Before joining IITA, Dr Adebola worked for the Africa Rice Center as the Deputy Director-General for the Central Agricultural Research Institute (CARI), Liberia in 2016. He was a Research Team Manager and Head of the Plant Breeding Division at the Agricultural Research Council, ARC-VOPI, South Africa (2005–2016).
He also previously worked for the Cocoa Research Institute of Nigeria as a research scientist and rose to the position of Assistant Chief Research Officer and Program Manager Biotechnology (1993-2004). He was a postdoctoral fellow (2004-2005) in the Department of Botany, University of Fort Hare, South Africa and a recipient of the Rothamsted International Postdoctoral Fellowship hosted by the Food and Environment Research Agency (FERA), Sand Hutton, York, United Kingdom during 2008-2010.
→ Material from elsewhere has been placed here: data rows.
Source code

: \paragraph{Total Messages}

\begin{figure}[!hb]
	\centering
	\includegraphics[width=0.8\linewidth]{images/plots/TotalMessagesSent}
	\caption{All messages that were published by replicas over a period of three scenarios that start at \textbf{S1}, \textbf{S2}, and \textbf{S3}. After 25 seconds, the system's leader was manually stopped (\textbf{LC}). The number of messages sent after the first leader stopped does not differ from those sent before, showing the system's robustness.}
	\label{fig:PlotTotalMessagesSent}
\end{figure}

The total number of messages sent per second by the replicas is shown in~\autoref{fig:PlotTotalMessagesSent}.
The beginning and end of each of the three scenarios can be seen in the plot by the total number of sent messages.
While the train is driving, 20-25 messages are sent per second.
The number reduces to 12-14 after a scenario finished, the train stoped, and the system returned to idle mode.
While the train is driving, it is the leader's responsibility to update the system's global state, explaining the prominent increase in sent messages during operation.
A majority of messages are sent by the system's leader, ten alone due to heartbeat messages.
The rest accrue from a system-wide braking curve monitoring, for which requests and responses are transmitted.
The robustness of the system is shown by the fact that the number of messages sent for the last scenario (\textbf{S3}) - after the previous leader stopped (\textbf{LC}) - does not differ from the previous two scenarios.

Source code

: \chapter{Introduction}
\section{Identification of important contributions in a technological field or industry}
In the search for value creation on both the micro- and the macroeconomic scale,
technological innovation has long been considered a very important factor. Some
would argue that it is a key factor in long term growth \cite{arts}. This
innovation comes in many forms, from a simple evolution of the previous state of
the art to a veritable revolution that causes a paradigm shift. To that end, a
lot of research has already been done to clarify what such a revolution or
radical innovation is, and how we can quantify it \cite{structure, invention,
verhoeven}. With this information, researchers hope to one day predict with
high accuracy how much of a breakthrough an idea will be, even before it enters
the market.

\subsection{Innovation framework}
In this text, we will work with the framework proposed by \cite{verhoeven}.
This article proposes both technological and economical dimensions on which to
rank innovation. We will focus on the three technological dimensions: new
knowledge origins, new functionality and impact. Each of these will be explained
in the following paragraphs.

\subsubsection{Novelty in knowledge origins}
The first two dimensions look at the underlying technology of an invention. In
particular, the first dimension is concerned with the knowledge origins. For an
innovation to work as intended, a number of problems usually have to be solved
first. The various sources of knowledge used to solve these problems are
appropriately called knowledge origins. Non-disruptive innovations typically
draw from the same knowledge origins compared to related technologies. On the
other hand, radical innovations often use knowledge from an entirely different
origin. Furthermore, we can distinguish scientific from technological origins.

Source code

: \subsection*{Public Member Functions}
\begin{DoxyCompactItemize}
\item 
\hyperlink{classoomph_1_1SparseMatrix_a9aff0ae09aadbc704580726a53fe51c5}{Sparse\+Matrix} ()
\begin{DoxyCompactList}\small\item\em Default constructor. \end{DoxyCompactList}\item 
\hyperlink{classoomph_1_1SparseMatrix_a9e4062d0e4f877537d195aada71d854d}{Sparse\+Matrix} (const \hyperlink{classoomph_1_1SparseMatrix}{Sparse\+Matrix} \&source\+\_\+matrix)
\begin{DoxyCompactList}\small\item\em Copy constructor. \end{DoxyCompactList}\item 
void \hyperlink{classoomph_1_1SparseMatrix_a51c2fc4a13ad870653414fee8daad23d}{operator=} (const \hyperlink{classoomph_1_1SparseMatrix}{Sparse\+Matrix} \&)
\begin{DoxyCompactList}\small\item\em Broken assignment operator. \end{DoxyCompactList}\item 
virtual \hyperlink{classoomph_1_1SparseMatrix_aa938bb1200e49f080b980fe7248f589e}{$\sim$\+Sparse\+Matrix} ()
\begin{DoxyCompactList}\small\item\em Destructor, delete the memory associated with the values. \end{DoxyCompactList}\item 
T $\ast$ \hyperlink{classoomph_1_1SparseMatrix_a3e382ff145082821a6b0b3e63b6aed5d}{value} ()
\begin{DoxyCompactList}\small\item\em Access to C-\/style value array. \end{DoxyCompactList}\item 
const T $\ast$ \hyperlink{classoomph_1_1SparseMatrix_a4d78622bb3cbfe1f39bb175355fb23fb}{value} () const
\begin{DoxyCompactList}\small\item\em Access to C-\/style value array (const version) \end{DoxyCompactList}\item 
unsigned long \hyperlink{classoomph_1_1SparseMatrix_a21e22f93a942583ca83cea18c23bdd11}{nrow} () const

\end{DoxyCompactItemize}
The West Africa Commercialisation and Agribusiness Manager, Peter Okomoh, spoke on aflatoxin and its impact, and the work on Aflasafe™ that is fighting this scourge. He highlighted the strategic direction and progress of the Aflasafe Technology Transfer and Commercialisation (ATTC) project and underscored the project goals, objectives, and implementation approach.
Zacchaeus Isuwa, an Agripreneur, gave the final presentation on IITA Youth in Agribusiness initiatives, emphasizing the importance of the program as a potent vehicle for youth empowerment and employment in Africa.
In his response, the ECOWAS Director of Agriculture thanked the Head of Station and the scientists for the warm welcome and detailed presentations. He commended the Institute for its achievements, noting that the next hurdle is how to take these results from the research labs to the end-users.
Director Traore also noted that the existing MoU between the two organisations should serve as a common ground for achieving impact.
Tarawali assured him that IITA would look for opportunities of working on collaborative initiatives.
The delegation embarked on an extensive tour of the station, stopping over at the yam screenhouse, the yam, maize, cassava, soybean, and cowpea demonstration plots, and the IYA fish ponds.